Anyway, I’ll rewind a bit and start from the beginning of our adventure…
On a beautiful sunny (yet chilly!) winter day, we headed to the North coast to start our walk at Treyarnon Bay. It’s a few coves up from Bedruthan Steps and Porthcothan, and I’d never been here before either! We parked up and released the dogs, rambling towards the coast path to the East of the beach.
It’s a really pretty little bay, and looks great for surfing! It’s also known for having a nice and deep natural tidal pool at low tide, but we weren’t able to spot it due to the tide and waves as we walked past sadly.
Between this bay and Constantine bay is a really nice, flat grassy walk along the cliffs with plenty of benches to stop at for a picnic (we did this on our walk back). I say the cliffs, but actually you’re not that far above sea level, and the ‘cliffs’ are really just rocks that you can climb down to to reach the ocean. It’s hard to explain, but basically this makes it a really safe walk for dogs (off lead) because there are no steep cliff drops at the edge!
Treyarnon Bay, as with Constantine Bay, is dog friendly all year round, making this the perfect area for a pet friendly stay with your pooch! Maizy and Pepper loved it, especially as we got to the sandy beach stretch of Constantine Bay, with rockpools on one side, and plenty of dunes to run around on the other.
We walked all the way along the beach, and up some steps at the other side, which then brings you to the next cove, known as Booby’s Bay. Before you laugh, a ‘booby’ is actually a type of seabird (similar to a gannet), which the beach is named after 😉.
Both beaches has a few surfers in the water; I don’t blame them as the sun was beautiful and the waves were crisp and clean. Much too cold for us though!
We walked across this bay too, across to the start of the coast path up to Trevose head. Again, this stretch is pretty ideal for dogs as there’s no steep drops until you get much closer to the headland.

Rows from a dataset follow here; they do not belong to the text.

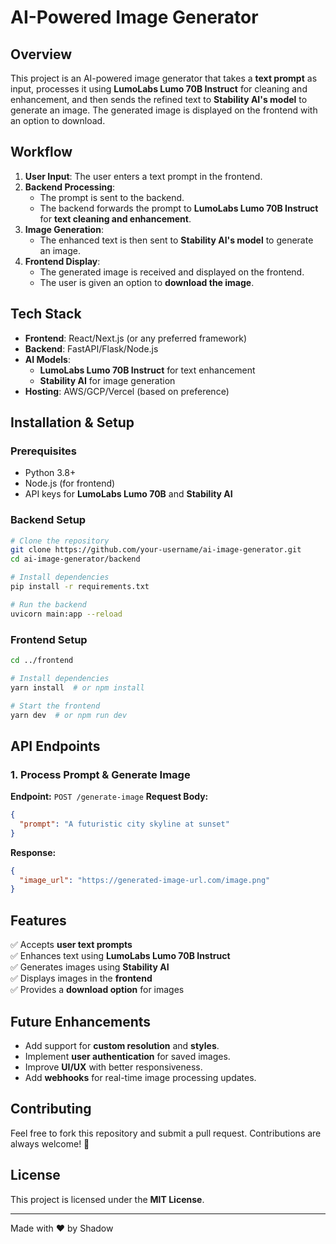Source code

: # AI-Powered Image Generator

## Overview
This project is an AI-powered image generator that takes a **text prompt** as input, processes it using **LumoLabs Lumo 70B Instruct** for cleaning and enhancement, and then sends the refined text to **Stability AI's model** to generate an image. The generated image is displayed on the frontend with an option to download.

## Workflow
1. **User Input**: The user enters a text prompt in the frontend.
2. **Backend Processing**:
   - The prompt is sent to the backend.
   - The backend forwards the prompt to **LumoLabs Lumo 70B Instruct** for **text cleaning and enhancement**.
3. **Image Generation**:
   - The enhanced text is then sent to **Stability AI's model** to generate an image.
4. **Frontend Display**:
   - The generated image is received and displayed on the frontend.
   - The user is given an option to **download the image**.

## Tech Stack
- **Frontend**: React/Next.js (or any preferred framework)
- **Backend**: FastAPI/Flask/Node.js
- **AI Models**:
  - **LumoLabs Lumo 70B Instruct** for text enhancement
  - **Stability AI** for image generation
- **Hosting**: AWS/GCP/Vercel (based on preference)

## Installation & Setup
### Prerequisites
- Python 3.8+
- Node.js (for frontend)
- API keys for **LumoLabs Lumo 70B** and **Stability AI**

### Backend Setup
```bash
# Clone the repository
git clone https://github.com/your-username/ai-image-generator.git
cd ai-image-generator/backend

# Install dependencies
pip install -r requirements.txt

# Run the backend
uvicorn main:app --reload
```

### Frontend Setup
```bash
cd ../frontend

# Install dependencies
yarn install  # or npm install

# Start the frontend
yarn dev  # or npm run dev
```

## API Endpoints
### **1. Process Prompt & Generate Image**
**Endpoint:** `POST /generate-image`
**Request Body:**
```json
{
  "prompt": "A futuristic city skyline at sunset"
}
```
**Response:**
```json
{
  "image_url": "https://generated-image-url.com/image.png"
}
```

## Features
✅ Accepts **user text prompts**  
✅ Enhances text using **LumoLabs Lumo 70B Instruct**  
✅ Generates images using **Stability AI**  
✅ Displays images in the **frontend**  
✅ Provides a **download option** for images  

## Future Enhancements
- Add support for **custom resolution** and **styles**.
- Implement **user authentication** for saved images.
- Improve **UI/UX** with better responsiveness.
- Add **webhooks** for real-time image processing updates.

## Contributing
Feel free to fork this repository and submit a pull request. Contributions are always welcome! 🚀

## License
This project is licensed under the **MIT License**.

---
Made with ❤️ by Shadow

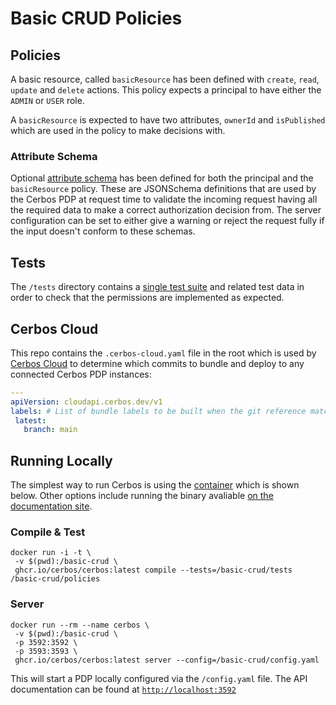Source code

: # Basic CRUD Policies

## Policies


A basic resource, called `basicResource` has been defined with `create`, `read`, `update` and `delete` actions. This policy expects a principal to have either the `ADMIN` or `USER` role.


A `basicResource` is expected to have two attributes, `ownerId` and `isPublished` which are used in the policy to make decisions with.


### Attribute Schema
Optional [attribute schema](https://docs.cerbos.dev/cerbos/latest/policies/schemas.html) has been defined for both the principal and the `basicResource` policy. These are JSONSchema definitions that are used by the Cerbos PDP at request time to validate the incoming request having all the required data to make a correct authorization decision from. The server configuration can be set to either give a warning or reject the request fully if the input doesn't conform to these schemas.


## Tests

The `/tests` directory contains a [single test suite](https://docs.cerbos.dev/cerbos/latest/policies/compile.html#testing) and related test data in order to check that the permissions are implemented as expected.


## Cerbos Cloud
This repo contains the `.cerbos-cloud.yaml` file in the root which is used by [Cerbos Cloud](https://cerbos.dev/cloud) to determine which commits to bundle and deploy to any connected Cerbos PDP instances:


```yaml
---
apiVersion: cloudapi.cerbos.dev/v1
labels: # List of bundle labels to be built when the git reference matches
 latest:
   branch: main
```


## Running Locally


The simplest way to run Cerbos is using the [container](https://docs.cerbos.dev/cerbos/latest/installation/container.html) which is shown below. Other options include running the binary avaliable [on the documentation site](https://docs.cerbos.dev/cerbos/latest/installation/binary.html).


### Compile & Test
```
docker run -i -t \
 -v $(pwd):/basic-crud \
 ghcr.io/cerbos/cerbos:latest compile --tests=/basic-crud/tests /basic-crud/policies
```


### Server
```
docker run --rm --name cerbos \
 -v $(pwd):/basic-crud \
 -p 3592:3592 \
 -p 3593:3593 \
 ghcr.io/cerbos/cerbos:latest server --config=/basic-crud/config.yaml
```
This will start a PDP locally configured via the `/config.yaml` file. The API documentation can be found at [`http://localhost:3592`
](http://localhost:3592)
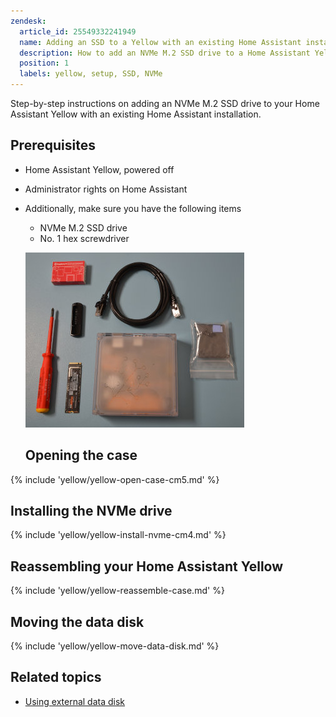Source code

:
 ```yaml
---
zendesk:
  article_id: 25549332241949
  name: Adding an SSD to a Yellow with an existing Home Assistant installation
  description: How to add an NVMe M.2 SSD drive to a Home Assistant Yellow with an already existing Home Assistant installation
  position: 1
  labels: yellow, setup, SSD, NVMe
---
```


Step-by-step instructions on adding an NVMe M.2 SSD drive to your Home Assistant Yellow with an existing Home Assistant installation.

## Prerequisites

- Home Assistant Yellow, powered off
- Administrator rights on Home Assistant
- Additionally, make sure you have the following items

  - NVMe M.2 SSD drive
  - No. 1 hex screwdriver

  ![Home Assistant Yellow with Ethernet cable, NVMe M.2 SSD drive, and No. 1 hex screwdriver](/static/img/yellow/kit-poe-with-nvme.jpeg)

  ## Opening the case

{% include 'yellow/yellow-open-case-cm5.md' %}

## Installing the NVMe drive

{% include 'yellow/yellow-install-nvme-cm4.md' %}

## Reassembling your Home Assistant Yellow

{% include 'yellow/yellow-reassemble-case.md' %}

## Moving the data disk

{% include 'yellow/yellow-move-data-disk.md' %}

## Related topics

- [Using external data disk](https://www.home-assistant.io/common-tasks/os/#using-external-data-disk)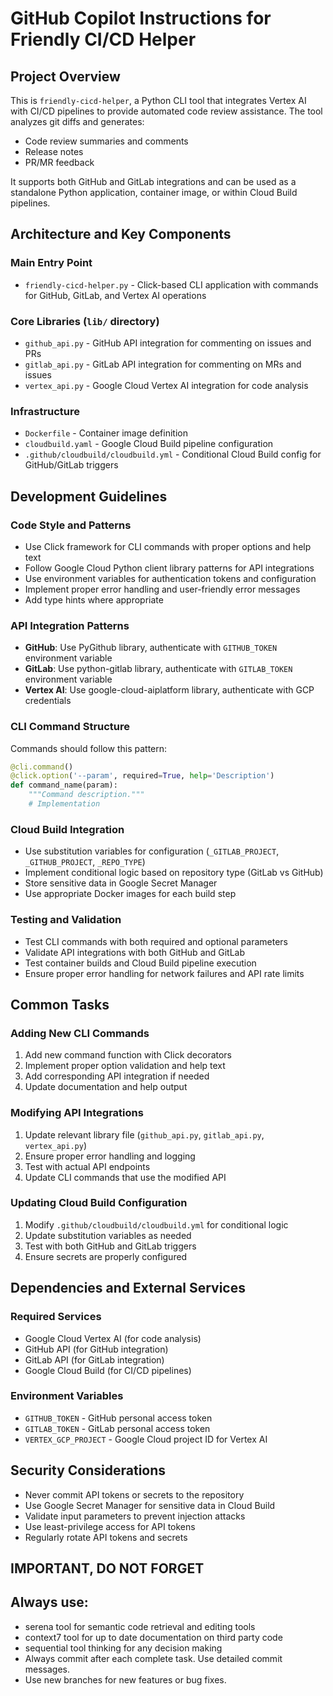 # GitHub Copilot Instructions for Friendly CI/CD Helper

## Project Overview

This is `friendly-cicd-helper`, a Python CLI tool that integrates Vertex AI with CI/CD pipelines to provide automated code review assistance. The tool analyzes git diffs and generates:

- Code review summaries and comments
- Release notes
- PR/MR feedback

It supports both GitHub and GitLab integrations and can be used as a standalone Python application, container image, or within Cloud Build pipelines.

## Architecture and Key Components

### Main Entry Point
- `friendly-cicd-helper.py` - Click-based CLI application with commands for GitHub, GitLab, and Vertex AI operations

### Core Libraries (`lib/` directory)
- `github_api.py` - GitHub API integration for commenting on issues and PRs
- `gitlab_api.py` - GitLab API integration for commenting on MRs and issues  
- `vertex_api.py` - Google Cloud Vertex AI integration for code analysis

### Infrastructure
- `Dockerfile` - Container image definition
- `cloudbuild.yaml` - Google Cloud Build pipeline configuration
- `.github/cloudbuild/cloudbuild.yml` - Conditional Cloud Build config for GitHub/GitLab triggers

## Development Guidelines

### Code Style and Patterns
- Use Click framework for CLI commands with proper options and help text
- Follow Google Cloud Python client library patterns for API integrations
- Use environment variables for authentication tokens and configuration
- Implement proper error handling and user-friendly error messages
- Add type hints where appropriate

### API Integration Patterns
- **GitHub**: Use PyGithub library, authenticate with `GITHUB_TOKEN` environment variable
- **GitLab**: Use python-gitlab library, authenticate with `GITLAB_TOKEN` environment variable  
- **Vertex AI**: Use google-cloud-aiplatform library, authenticate with GCP credentials

### CLI Command Structure
Commands should follow this pattern:
```python
@cli.command()
@click.option('--param', required=True, help='Description')
def command_name(param):
    """Command description."""
    # Implementation
```

### Cloud Build Integration
- Use substitution variables for configuration (`_GITLAB_PROJECT`, `_GITHUB_PROJECT`, `_REPO_TYPE`)
- Implement conditional logic based on repository type (GitLab vs GitHub)
- Store sensitive data in Google Secret Manager
- Use appropriate Docker images for each build step

### Testing and Validation
- Test CLI commands with both required and optional parameters
- Validate API integrations with both GitHub and GitLab
- Test container builds and Cloud Build pipeline execution
- Ensure proper error handling for network failures and API rate limits

## Common Tasks

### Adding New CLI Commands
1. Add new command function with Click decorators
2. Implement proper option validation and help text
3. Add corresponding API integration if needed
4. Update documentation and help output

### Modifying API Integrations
1. Update relevant library file (`github_api.py`, `gitlab_api.py`, `vertex_api.py`)
2. Ensure proper error handling and logging
3. Test with actual API endpoints
4. Update CLI commands that use the modified API

### Updating Cloud Build Configuration
1. Modify `.github/cloudbuild/cloudbuild.yml` for conditional logic
2. Update substitution variables as needed
3. Test with both GitHub and GitLab triggers
4. Ensure secrets are properly configured

## Dependencies and External Services

### Required Services
- Google Cloud Vertex AI (for code analysis)
- GitHub API (for GitHub integration)
- GitLab API (for GitLab integration)
- Google Cloud Build (for CI/CD pipelines)

### Environment Variables
- `GITHUB_TOKEN` - GitHub personal access token
- `GITLAB_TOKEN` - GitLab personal access token  
- `VERTEX_GCP_PROJECT` - Google Cloud project ID for Vertex AI

## Security Considerations

- Never commit API tokens or secrets to the repository
- Use Google Secret Manager for sensitive data in Cloud Build
- Validate input parameters to prevent injection attacks
- Use least-privilege access for API tokens
- Regularly rotate API tokens and secrets

## IMPORTANT, DO NOT FORGET
## Always use:
- serena tool for semantic code retrieval and editing tools
- context7 tool for up to date documentation on third party code
- sequential tool thinking for any decision making
- Always commit after each complete task. Use detailed commit messages. 
- Use new branches for new features or bug fixes.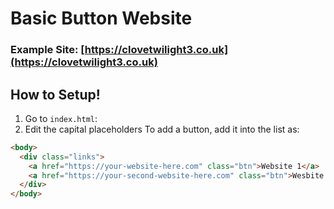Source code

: # Basic Button Website

### Example Site: [https://clovetwilight3.co.uk](https://clovetwilight3.co.uk)

## How to Setup!

1) Go to `index.html`:
2) Edit the capital placeholders
   To add a button, add it into the list as:
```html
<body>
  <div class="links">
    <a href="https://your-website-here.com" class="btn">Website 1</a>
    <a href="https://your-second-website-here.com" class="btn">Wesbite 2</a>
  </div>
</body>
```
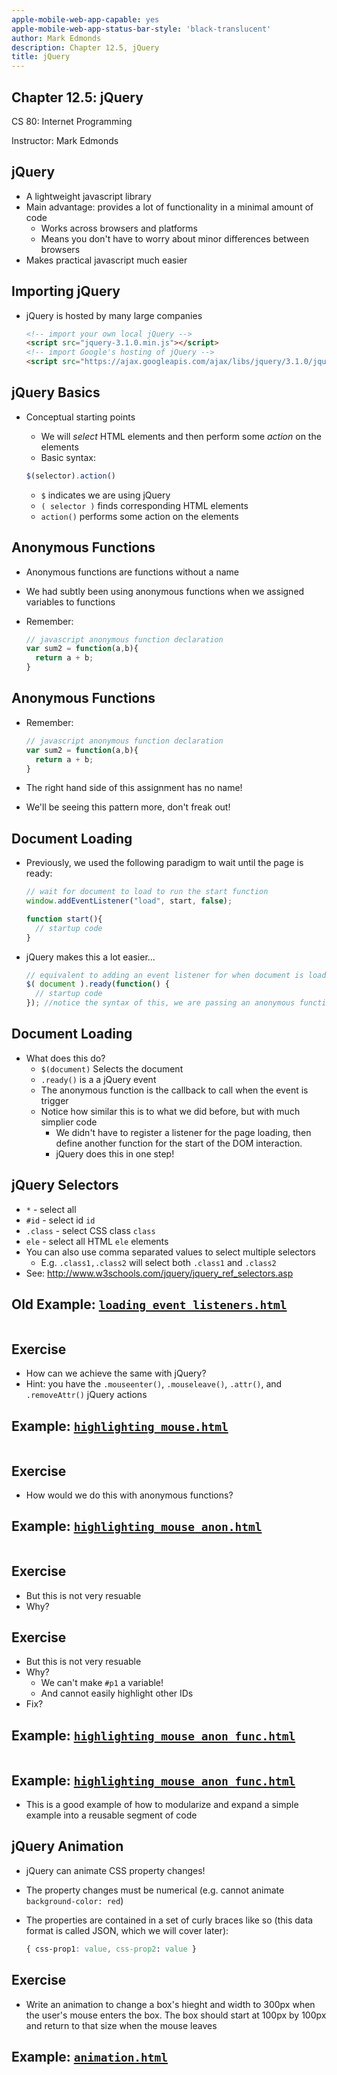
 ```yaml
---
apple-mobile-web-app-capable: yes
apple-mobile-web-app-status-bar-style: 'black-translucent'
author: Mark Edmonds
description: Chapter 12.5, jQuery
title: jQuery
---
```


## Chapter 12.5: jQuery

CS 80: Internet Programming

Instructor: Mark Edmonds

## jQuery

- A lightweight javascript library
- Main advantage: provides a lot of functionality in a minimal amount of code
  - Works across browsers and platforms
  - Means you don\'t have to worry about minor differences between browsers
- Makes practical javascript much easier

## Importing jQuery

- jQuery is hosted by many large companies

  ```html
  <!-- import your own local jQuery -->
  <script src="jquery-3.1.0.min.js"></script>
  <!-- import Google's hosting of jQuery -->
  <script src="https://ajax.googleapis.com/ajax/libs/jquery/3.1.0/jquery.min.js"></script>
  ```

## jQuery Basics

- Conceptual starting points
  - We will *select* HTML elements and then perform some *action* on the elements
  - Basic syntax:

  ```javascript
  $(selector).action()
  ```

  - `$` indicates we are using jQuery
  - `( selector )` finds corresponding HTML elements
  - `action()` performs some action on the elements

## Anonymous Functions

- Anonymous functions are functions without a name
- We had subtly been using anonymous functions when we assigned variables to functions
- Remember:

  ```javascript
  // javascript anonymous function declaration
  var sum2 = function(a,b){
    return a + b;
  }
  ```

## Anonymous Functions

- Remember:

  ```javascript
  // javascript anonymous function declaration
  var sum2 = function(a,b){
    return a + b;
  }
  ```

- The right hand side of this assignment has no name!
- We\'ll be seeing this pattern more, don\'t freak out!

## Document Loading

- Previously, we used the following paradigm to wait until the page is ready:

  ```javascript
  // wait for document to load to run the start function
  window.addEventListener("load", start, false);

  function start(){
    // startup code
  }
  ```

- jQuery makes this a lot easier...

  ```javascript
  // equivalent to adding an event listener for when document is loaded
  $( document ).ready(function() {
    // startup code
  }); //notice the syntax of this, we are passing an anonymous function as a parameter! (see the ");" ending the parameter
  ```

## Document Loading

- What does this do?
  - `$(document)` Selects the document
  - `.ready()` is a a jQuery event
  - The anonymous function is the callback to call when the event is trigger
  - Notice how similar this is to what we did before, but with much simplier code
    - We didn\'t have to register a listener for the page loading, then define another function for the start of the DOM interaction.
    - jQuery does this in one step!

## jQuery Selectors

- `*` - select all
- `#id` - select id `id`
- `.class` - select CSS class `class`
- `ele` - select all HTML `ele` elements
- You can also use comma separated values to select multiple selectors
    - E.g. `.class1,.class2` will select both `.class1` and `.class2`
- See: <http://www.w3schools.com/jquery/jquery_ref_selectors.asp>

## Old Example: [`loading_event_listeners.html`](../examples/ch12_dom/loading_event_listeners.html)

```{include=../examples/ch12_dom/loading_event_listeners.html}
```

## Exercise

- How can we achieve the same with jQuery?
- Hint: you have the `.mouseenter()`, `.mouseleave()`, `.attr()`, and `.removeAttr()` jQuery actions

## Example: [`highlighting_mouse.html`](../examples/ch12.5_jQuery/highlighting_mouse.html)

```{include=../examples/ch12.5_jQuery/highlighting_mouse.html}
```

## Exercise

- How would we do this with anonymous functions?

## Example: [`highlighting_mouse_anon.html`](../examples/ch12.5_jQuery/highlighting_mouse_anon.html)

```{include=../examples/ch12.5_jQuery/highlighting_mouse_anon.html}
```

## Exercise

- But this is not very resuable
- Why?

## Exercise

- But this is not very resuable
- Why?
  - We can\'t make `#p1` a variable!
  - And cannot easily highlight other IDs
- Fix?

## Example: [`highlighting_mouse_anon_func.html`](../examples/ch12.5_jQuery/highlighting_mouse_anon_func.html)

```{include=../examples/ch12.5_jQuery/highlighting_mouse_anon_func.html}
```

## Example: [`highlighting_mouse_anon_func.html`](../examples/ch12.5_jQuery/highlighting_mouse_anon_func.html)

- This is a good example of how to modularize and expand a simple example into a reusable segment of code

## jQuery Animation

- jQuery can animate CSS property changes!
- The property changes must be numerical (e.g. cannot animate `background-color: red`)
- The properties are contained in a set of curly braces like so (this data format is called JSON, which we will cover later):

  ```css
  { css-prop1: value, css-prop2: value }
  ```

## Exercise

- Write an animation to change a box\'s hieght and width to 300px when the user\'s mouse enters the box. The box should start at 100px by 100px and return to that size when the mouse leaves

## Example: [`animation.html`](../examples/ch12.5_jQuery/animation.html)

```{include=../examples/ch12.5_jQuery/animation.html}
```
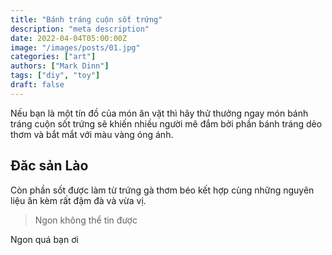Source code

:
 ```yaml
---
title: "Bánh tráng cuộn sốt trứng"
description: "meta description"
date: 2022-04-04T05:00:00Z
image: "/images/posts/01.jpg"
categories: ["art"]
authors: ["Mark Dinn"]
tags: ["diy", "toy"]
draft: false
---
```


Nếu bạn là một tín đồ của món ăn vặt thì hãy thử thưởng ngay món bánh tráng cuộn sốt trứng sẽ khiến nhiều người mê đắm bởi phần bánh tráng dẻo thơm và bắt mắt với màu vàng óng ánh.

## Đăc sản Lào

Còn phần sốt được làm từ trứng gà thơm béo kết hợp cùng những nguyên liệu ăn kèm rất đậm đà và vừa vị.

> Ngon không thể tin được

Ngon quá bạn ơi
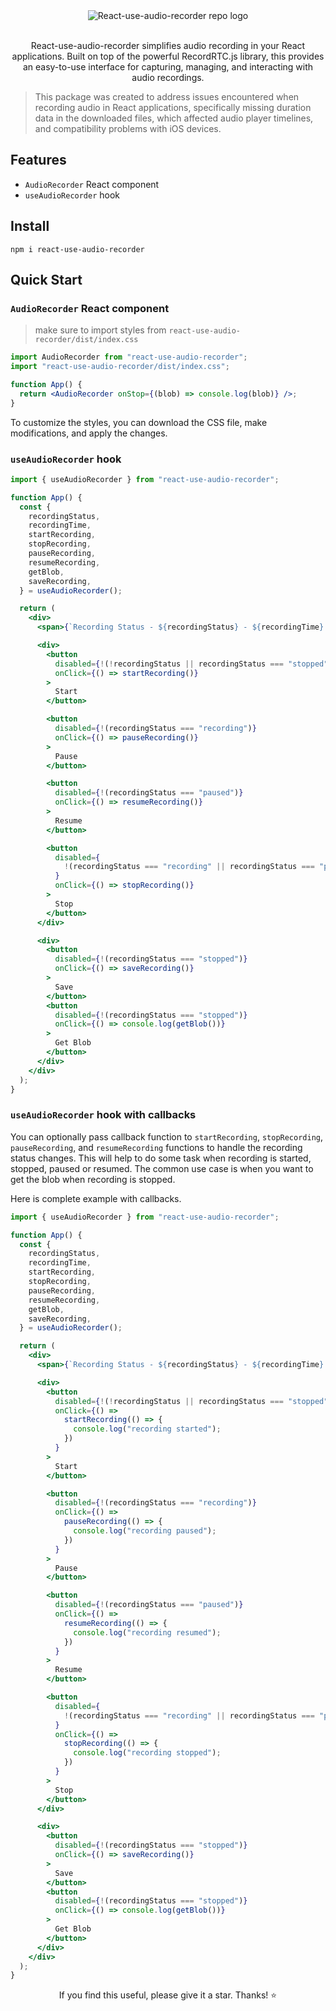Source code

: <div align="center">
  <img src="https://raw.githubusercontent.com/sankaSanjeeva/react-use-audio-recorder/main/media/repo-logo.png" alt="React-use-audio-recorder repo logo" />
</div>

<br>

<p align="center">
React-use-audio-recorder simplifies audio recording in your React applications. Built on top of the powerful RecordRTC.js library, this provides an easy-to-use interface for capturing, managing, and interacting with audio recordings.
</p>

> This package was created to address issues encountered when recording audio in React applications, specifically missing duration data in the downloaded files, which affected audio player timelines, and compatibility problems with iOS devices.

## Features

- `AudioRecorder` React component
- `useAudioRecorder` hook

## Install

    npm i react-use-audio-recorder

## Quick Start

### `AudioRecorder` React component

> make sure to import styles from `react-use-audio-recorder/dist/index.css`

```jsx
import AudioRecorder from "react-use-audio-recorder";
import "react-use-audio-recorder/dist/index.css";

function App() {
  return <AudioRecorder onStop={(blob) => console.log(blob)} />;
}
```

To customize the styles, you can download the CSS file, make modifications, and apply the changes.

### `useAudioRecorder` hook

```jsx
import { useAudioRecorder } from "react-use-audio-recorder";

function App() {
  const {
    recordingStatus,
    recordingTime,
    startRecording,
    stopRecording,
    pauseRecording,
    resumeRecording,
    getBlob,
    saveRecording,
  } = useAudioRecorder();

  return (
    <div>
      <span>{`Recording Status - ${recordingStatus} - ${recordingTime} s`}</span>

      <div>
        <button
          disabled={!(!recordingStatus || recordingStatus === "stopped")}
          onClick={() => startRecording()}
        >
          Start
        </button>

        <button
          disabled={!(recordingStatus === "recording")}
          onClick={() => pauseRecording()}
        >
          Pause
        </button>

        <button
          disabled={!(recordingStatus === "paused")}
          onClick={() => resumeRecording()}
        >
          Resume
        </button>

        <button
          disabled={
            !(recordingStatus === "recording" || recordingStatus === "paused")
          }
          onClick={() => stopRecording()}
        >
          Stop
        </button>
      </div>

      <div>
        <button
          disabled={!(recordingStatus === "stopped")}
          onClick={() => saveRecording()}
        >
          Save
        </button>
        <button
          disabled={!(recordingStatus === "stopped")}
          onClick={() => console.log(getBlob())}
        >
          Get Blob
        </button>
      </div>
    </div>
  );
}
```

### `useAudioRecorder` hook with callbacks

You can optionally pass callback function to `startRecording`, `stopRecording`, `pauseRecording`, and `resumeRecording` functions to handle the recording status changes. This will help to do some task when recording is started, stopped, paused or resumed.
The common use case is when you want to get the blob when recording is stopped.

Here is complete example with callbacks.

```jsx
import { useAudioRecorder } from "react-use-audio-recorder";

function App() {
  const {
    recordingStatus,
    recordingTime,
    startRecording,
    stopRecording,
    pauseRecording,
    resumeRecording,
    getBlob,
    saveRecording,
  } = useAudioRecorder();

  return (
    <div>
      <span>{`Recording Status - ${recordingStatus} - ${recordingTime} s`}</span>

      <div>
        <button
          disabled={!(!recordingStatus || recordingStatus === "stopped")}
          onClick={() =>
            startRecording(() => {
              console.log("recording started");
            })
          }
        >
          Start
        </button>

        <button
          disabled={!(recordingStatus === "recording")}
          onClick={() =>
            pauseRecording(() => {
              console.log("recording paused");
            })
          }
        >
          Pause
        </button>

        <button
          disabled={!(recordingStatus === "paused")}
          onClick={() =>
            resumeRecording(() => {
              console.log("recording resumed");
            })
          }
        >
          Resume
        </button>

        <button
          disabled={
            !(recordingStatus === "recording" || recordingStatus === "paused")
          }
          onClick={() =>
            stopRecording(() => {
              console.log("recording stopped");
            })
          }
        >
          Stop
        </button>
      </div>

      <div>
        <button
          disabled={!(recordingStatus === "stopped")}
          onClick={() => saveRecording()}
        >
          Save
        </button>
        <button
          disabled={!(recordingStatus === "stopped")}
          onClick={() => console.log(getBlob())}
        >
          Get Blob
        </button>
      </div>
    </div>
  );
}
```

<p align='center'>If you find this useful, please give it a star. Thanks! ⭐</p>
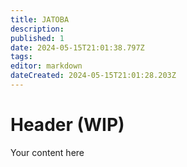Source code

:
 ```yaml
---
title: JATOBA
description: 
published: 1
date: 2024-05-15T21:01:38.797Z
tags: 
editor: markdown
dateCreated: 2024-05-15T21:01:28.203Z
---
```


# Header (WIP)
Your content here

Walking up to Trevose head, we put the dogs back on the leads as the cliffs get pretty dangerous around here. It’s a long old walk so you could definitely turn around before this bit and head back if you didn’t want to take the dogs or young kids up there, but just be mindful that if you do go up there, there’s a huge hole in the cliffs with a drop all the way down to the sea that you don’t notice until you’re quite close, and there’s no fencing around it!
Again, it’s hard to explain but does look very epic!
We carried on up the headland to check out Trevose lighthouse, before circling around and walking back down towards the bay.
Some of the views from this headland are absolutely breathtaking; the way the cliffs have formed here is so cool and unique. I’d definitely recommend a hike up here, but again just be mindful of kids and dogs being loose!
The walk back was equally as beautiful, and overall I’d say it took around 3 hours from Treyarnon Bay car park to Trevose lighthouse and back, and again it was a great one to do with dogs (though I would recommend leads at the very end).
Will you be adding this to your Cornwall coast path wishlist?